Stories and Models: Making Sense out of Data

Everyone likes a good story

Olgierd Sroczynski
Towards Data Science

--

You probably know the famous scene in Mad Men, where Don Draper presents Kodak’s “Carousel”. I remember it very well, as when it came out I was working in an agency where everyone was watching the series and wanted to be like Don. What the brilliant Creative Director from Sterling Cooper was doing is called “storytelling” and it has a central place in marketing, even when it changes and becomes data- or even AI-driven.

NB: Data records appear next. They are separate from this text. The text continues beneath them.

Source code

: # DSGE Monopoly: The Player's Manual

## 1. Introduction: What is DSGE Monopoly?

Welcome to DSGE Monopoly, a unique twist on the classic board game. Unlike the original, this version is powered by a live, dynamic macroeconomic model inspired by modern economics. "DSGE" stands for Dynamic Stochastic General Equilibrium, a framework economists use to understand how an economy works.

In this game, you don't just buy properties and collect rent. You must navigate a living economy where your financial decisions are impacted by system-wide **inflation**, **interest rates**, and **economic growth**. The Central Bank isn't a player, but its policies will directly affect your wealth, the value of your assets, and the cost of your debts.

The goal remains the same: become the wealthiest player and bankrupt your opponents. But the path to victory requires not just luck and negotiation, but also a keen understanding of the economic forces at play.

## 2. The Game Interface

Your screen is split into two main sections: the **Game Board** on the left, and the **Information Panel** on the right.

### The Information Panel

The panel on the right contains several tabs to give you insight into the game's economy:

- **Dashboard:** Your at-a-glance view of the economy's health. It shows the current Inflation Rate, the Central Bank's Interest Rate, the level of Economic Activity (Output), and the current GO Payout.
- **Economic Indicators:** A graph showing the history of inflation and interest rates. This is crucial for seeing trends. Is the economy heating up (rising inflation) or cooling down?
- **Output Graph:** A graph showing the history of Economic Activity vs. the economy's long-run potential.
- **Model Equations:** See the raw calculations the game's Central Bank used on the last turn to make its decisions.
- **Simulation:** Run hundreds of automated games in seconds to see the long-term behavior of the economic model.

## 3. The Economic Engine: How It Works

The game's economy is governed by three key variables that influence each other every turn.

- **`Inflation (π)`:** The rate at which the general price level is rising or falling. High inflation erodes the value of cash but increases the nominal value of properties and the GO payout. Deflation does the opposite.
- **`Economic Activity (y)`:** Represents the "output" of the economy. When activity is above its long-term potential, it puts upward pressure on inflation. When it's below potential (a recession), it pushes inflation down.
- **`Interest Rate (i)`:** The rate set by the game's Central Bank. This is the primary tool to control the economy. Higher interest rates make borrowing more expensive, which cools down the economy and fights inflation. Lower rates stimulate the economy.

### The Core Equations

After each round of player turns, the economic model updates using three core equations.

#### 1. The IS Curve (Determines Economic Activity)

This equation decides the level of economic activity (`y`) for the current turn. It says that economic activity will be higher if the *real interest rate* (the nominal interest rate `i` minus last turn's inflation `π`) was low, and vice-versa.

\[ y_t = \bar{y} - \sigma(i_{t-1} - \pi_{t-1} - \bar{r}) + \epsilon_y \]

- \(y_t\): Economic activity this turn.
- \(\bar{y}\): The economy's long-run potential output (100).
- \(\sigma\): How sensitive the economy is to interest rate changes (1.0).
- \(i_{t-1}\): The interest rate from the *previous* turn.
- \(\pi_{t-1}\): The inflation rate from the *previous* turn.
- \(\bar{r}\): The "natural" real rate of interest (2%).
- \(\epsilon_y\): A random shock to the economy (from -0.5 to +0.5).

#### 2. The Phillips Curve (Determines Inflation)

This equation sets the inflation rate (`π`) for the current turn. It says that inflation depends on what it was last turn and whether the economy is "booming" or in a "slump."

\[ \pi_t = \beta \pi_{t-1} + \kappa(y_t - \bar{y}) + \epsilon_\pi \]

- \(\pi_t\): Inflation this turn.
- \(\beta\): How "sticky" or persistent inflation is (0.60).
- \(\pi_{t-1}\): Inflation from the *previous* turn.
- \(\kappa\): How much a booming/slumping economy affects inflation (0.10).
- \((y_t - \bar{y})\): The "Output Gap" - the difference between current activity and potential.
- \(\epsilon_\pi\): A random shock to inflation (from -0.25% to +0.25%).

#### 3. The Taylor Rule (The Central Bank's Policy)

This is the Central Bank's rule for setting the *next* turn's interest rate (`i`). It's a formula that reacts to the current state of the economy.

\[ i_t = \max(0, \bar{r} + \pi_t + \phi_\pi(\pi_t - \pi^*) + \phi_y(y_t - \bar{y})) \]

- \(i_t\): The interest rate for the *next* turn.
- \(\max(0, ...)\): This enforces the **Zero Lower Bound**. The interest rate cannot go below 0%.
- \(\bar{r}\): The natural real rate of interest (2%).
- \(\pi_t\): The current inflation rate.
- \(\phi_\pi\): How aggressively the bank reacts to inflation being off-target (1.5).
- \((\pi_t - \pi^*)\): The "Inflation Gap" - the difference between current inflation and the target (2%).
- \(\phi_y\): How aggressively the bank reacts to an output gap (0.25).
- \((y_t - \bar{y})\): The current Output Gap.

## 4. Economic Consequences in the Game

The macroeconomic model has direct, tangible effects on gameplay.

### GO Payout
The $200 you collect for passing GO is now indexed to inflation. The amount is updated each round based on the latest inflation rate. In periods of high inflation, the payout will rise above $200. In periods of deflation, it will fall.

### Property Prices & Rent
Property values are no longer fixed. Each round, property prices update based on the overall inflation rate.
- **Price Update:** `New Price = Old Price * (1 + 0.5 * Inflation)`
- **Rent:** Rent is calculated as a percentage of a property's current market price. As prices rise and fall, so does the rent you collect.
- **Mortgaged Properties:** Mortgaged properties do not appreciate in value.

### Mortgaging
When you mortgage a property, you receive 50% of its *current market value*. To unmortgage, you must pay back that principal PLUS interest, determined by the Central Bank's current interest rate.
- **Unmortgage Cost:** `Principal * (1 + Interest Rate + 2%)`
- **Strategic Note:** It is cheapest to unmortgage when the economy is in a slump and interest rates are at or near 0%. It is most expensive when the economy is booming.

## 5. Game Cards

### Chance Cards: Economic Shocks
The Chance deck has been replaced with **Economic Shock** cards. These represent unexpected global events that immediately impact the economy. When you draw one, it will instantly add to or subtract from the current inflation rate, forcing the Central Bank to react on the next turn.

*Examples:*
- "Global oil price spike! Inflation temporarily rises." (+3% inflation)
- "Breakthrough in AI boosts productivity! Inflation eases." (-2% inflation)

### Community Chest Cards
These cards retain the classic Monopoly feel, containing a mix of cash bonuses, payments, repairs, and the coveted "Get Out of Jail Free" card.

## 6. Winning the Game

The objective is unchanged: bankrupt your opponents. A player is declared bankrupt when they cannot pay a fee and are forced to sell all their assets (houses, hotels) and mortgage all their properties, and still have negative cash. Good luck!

In traditional marketing you basically had to guess about the right strategy to attract new customers and to appeal to existing ones. If you made money at the end of the day, the strategy was working; if you didn’t, there was apparently a problem and your strategy had to change. What do you do when you have to guess? Well, you create a hypothetical scenario and try to play it out in your head. This is where telling a story comes in handy. You need to think of a character, a buyer persona, assign them with the right motives, needs and desires, and then do some reverse engineering of their thinking processes.

Sounds easy, right? The problem is that your ideas of who your clients are may be completely wrong, even if they sound right to you. Our biggest evolutionary achievement as humans is empathy: the ability of understanding what others are up to, what they feel and what they think. However, this is not just something we can do: this is something we have to do constantly. This is simply how our brain works — we feel constant hunger for meaning. So we tell stories, small and big ones, and we need to believe in them

AI vs the human mind

In a broad sense, a model is a representation of a system: a metaphor. It can be a material object that represents other material objects (e.g. a model of an airplane or a car that is used to test aerodynamics), it can be a drawing, a chart or an equation. And since a model is a metaphor, it also can be a story; some great narratives — like myths — are powerful models of reality.

We create models to understand real objects, processes and connections between them. Understanding is finding a general rule that applies to similar objects, and generality also means simplification. A 1:1 model of reality would be the reality itself and it would not explain anything, so the model is always a limited and generalised image of reality.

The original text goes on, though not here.